It’s fairly common to suffer from rashes and other skin problems in older age, but if you have diabetes you may be more at risk for a range of skin conditions—in fact, research suggests that more than half of people with diabetes develop skin disorders. Often these conditions affect people without diabetes, too—however, people with diabetes get them more easily. Dry skin is an example, says Saakshi Khattri, MD, associate professor of dermatology at Mount Sinai. “People with diabetes often develop dry, inflamed skin that is prone to cracking, which can enable bacteria to enter,” she says. Other skin disorders are specifically associated with diabetes. Here’s how to recognize and manage the most common problems, and care for your skin.

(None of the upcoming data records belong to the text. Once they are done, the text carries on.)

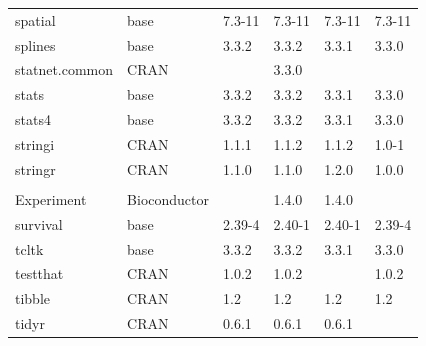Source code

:\begin{longtable}{llllll}
\rowcolor{black!10}
spatial                       & base                      & 7.3-11      & 7.3-11      & 7.3-11         & 7.3-11            \\
\rowcolor{black!5}
splines                       & base                      & 3.3.2       & 3.3.2       & 3.3.1          & 3.3.0              \\
\rowcolor{black!10}
statnet.common                & CRAN                      &             & 3.3.0       &                &                   \\
\rowcolor{black!5}
stats                         & base                      & 3.3.2       & 3.3.2       & 3.3.1          & 3.3.0              \\
\rowcolor{black!10}
stats4                        & base                      & 3.3.2       & 3.3.2       & 3.3.1          & 3.3.0             \\
\rowcolor{black!5}
stringi                       & CRAN                      & 1.1.1       & 1.1.2       & 1.1.2          & 1.0-1              \\
\rowcolor{black!10}
stringr                       & CRAN                      & 1.1.0       & 1.1.0       & 1.2.0          & 1.0.0             \\
\rowcolor{black!5}
\begin{tabular}[c]{@{}l@{}}Summarized\\Experiment \end{tabular}          & Bioconductor              &             & 1.4.0       & 1.4.0          &                    \\
\rowcolor{black!10}
survival                      & base                      & 2.39-4      & 2.40-1      & 2.40-1         & 2.39-4            \\
\rowcolor{black!5}
tcltk                         & base                      & 3.3.2       & 3.3.2       & 3.3.1          & 3.3.0              \\
\rowcolor{black!10}
testthat                      & CRAN                      & 1.0.2       & 1.0.2       &                & 1.0.2             \\
\rowcolor{black!5}
tibble                        & CRAN                      & 1.2         & 1.2         & 1.2            & 1.2                \\
\rowcolor{black!10}
tidyr                         & CRAN                      & 0.6.1       & 0.6.1       & 0.6.1          &                   \\

\end{longtable}
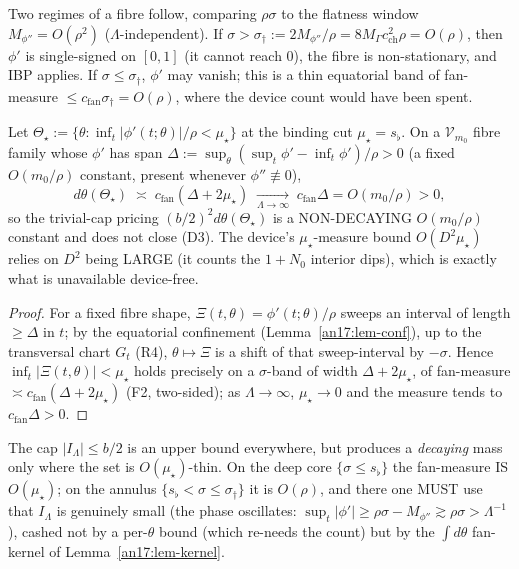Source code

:Two regimes of a fibre follow, comparing $\rho\sigma$ to the flatness window
$M_{\phi''}=O(\rho^2)$ ($\Lambda$-independent). If $\sigma>\sigma_\dagger:=
2M_{\phi''}/\rho=8M_\Gamma c_{\mathrm{ch}}^2\rho=O(\rho)$, then $\phi'$ is
single-signed on $[0,1]$ (it cannot reach $0$), the fibre is non-stationary, and
IBP applies. If $\sigma\le\sigma_\dagger$, $\phi'$ may vanish; this is a thin
equatorial band of fan-measure $\le c_{\mathrm{fan}}\sigma_\dagger=O(\rho)$, where
the device count would have been spent.

\begin{lemma}\label{an17:lem-capfails}
Let $\Theta_\star:=\{\theta:\inf_t|\phi'(t;\theta)|/\rho<\mu_\star\}$ at the
binding cut $\mu_\star=s_\flat$. On a $\mathcal V_{m_0}$ fibre family whose $\phi'$
has span $\Delta:=\sup_\theta(\sup_t\phi'-\inf_t\phi')/\rho>0$ (a fixed $O(m_0/
\rho)$ constant, present whenever $\phi''\not\equiv0$),
\begin{equation}\label{eq:an17-capfail}
 d\theta(\Theta_\star)\;\asymp\;c_{\mathrm{fan}}(\Delta+2\mu_\star)
 \;\xrightarrow[\Lambda\to\infty]{}\;c_{\mathrm{fan}}\Delta=O(m_0/\rho)>0,
\end{equation}
so the trivial-cap pricing $(b/2)^2d\theta(\Theta_\star)$ is a NON-DECAYING
$O(m_0/\rho)$ constant and does not close (D3). The device's $\mu_\star$-measure
bound $O(D^2\mu_\star)$ relies on $D^2$ being LARGE (it counts the
$1+N_0$ interior dips), which is exactly what is unavailable device-free.
\end{lemma}
\begin{proof}
For a fixed fibre shape, $\Xi(t,\theta)=\phi'(t;\theta)/\rho$ sweeps an interval
of length $\ge\Delta$ in $t$; by the equatorial confinement
(Lemma~\ref{an17:lem-conf}), up to the transversal chart $G_t$ (R4),
$\theta\mapsto\Xi$ is a shift of that sweep-interval by $-\sigma$. Hence
$\inf_t|\Xi(t,\theta)|<\mu_\star$ holds precisely on a $\sigma$-band of width
$\Delta+2\mu_\star$, of fan-measure $\asymp c_{\mathrm{fan}}(\Delta+2\mu_\star)$
(F2, two-sided); as $\Lambda\to\infty$, $\mu_\star\to0$ and the measure tends to
$c_{\mathrm{fan}}\Delta>0$.
\end{proof}

The cap $|I_\Lambda|\le b/2$ is an upper bound everywhere, but produces a
\emph{decaying} mass only where the set is $O(\mu_\star)$-thin. On the deep core
$\{\sigma\le s_\flat\}$ the fan-measure IS $O(\mu_\star)$; on the annulus
$\{s_\flat<\sigma\le\sigma_\dagger\}$ it is $O(\rho)$, and there one MUST use that
$I_\Lambda$ is genuinely small (the phase oscillates: $\sup_t|\phi'|\ge\rho\sigma-
M_{\phi''}\gtrsim\rho\sigma>\Lambda^{-1}$), cashed not by a per-$\theta$ bound
(which re-needs the count) but by the $\int d\theta$ fan-kernel of
Lemma~\ref{an17:lem-kernel}.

Boils are examples of bacterial infections, and are common in people with diabetes. They cause red, painful swellings around hair follicles. Dr. Khattri says that Staphylococcus aureus is the most common type of bacterial infection underlying boils. “People with diabetes also are vulnerable to pseudomonal skin infections, particularly in the feet,” she adds. A major example is Pseudomonas aeruginosa, a bacterium that frequently causes diabetic foot infections. “Recurrent fungal infections, such as Candida, also are common in diabetics,” Dr. Khattri adds. “Depending on what is causing a skin infection, antibiotics or antifungals will be used to treat it.”
This condition causes areas of skin to darken and develop a thickened, velvety texture. It typically affects the skin on the neck (pictured right), armpits and groin. “The condition has been reported to be a useful screening marker for the insulin resistance that underpins type 2 diabetes,” Dr. Khattri says. As such, acanthosis nigricans may be a sign of undiagnosed diabetes.
If you develop acanthosis nigricans, your doctor may prescribe creams containing retinoic or salicylic acid to improve the appearance of the affected areas.
Also known as diabetic blisters, this condition causes blisters on the hands, fingers, feet, and toes. The lesions have abrupt onset (often overnight) and resemble blisters caused by burns. They can be quite large, but are not painful. They heal spontaneously across several weeks, and treatment is not necessary, although your doctor likely will monitor the blisters for signs of infection and prescribe antibiotics if necessary. Your doctor also may aspirate some of the fluid from larger blisters to help prevent accidental rupture, but you should resist the urge to pierce the blisters yourself. Covering the blisters may help prevent infection.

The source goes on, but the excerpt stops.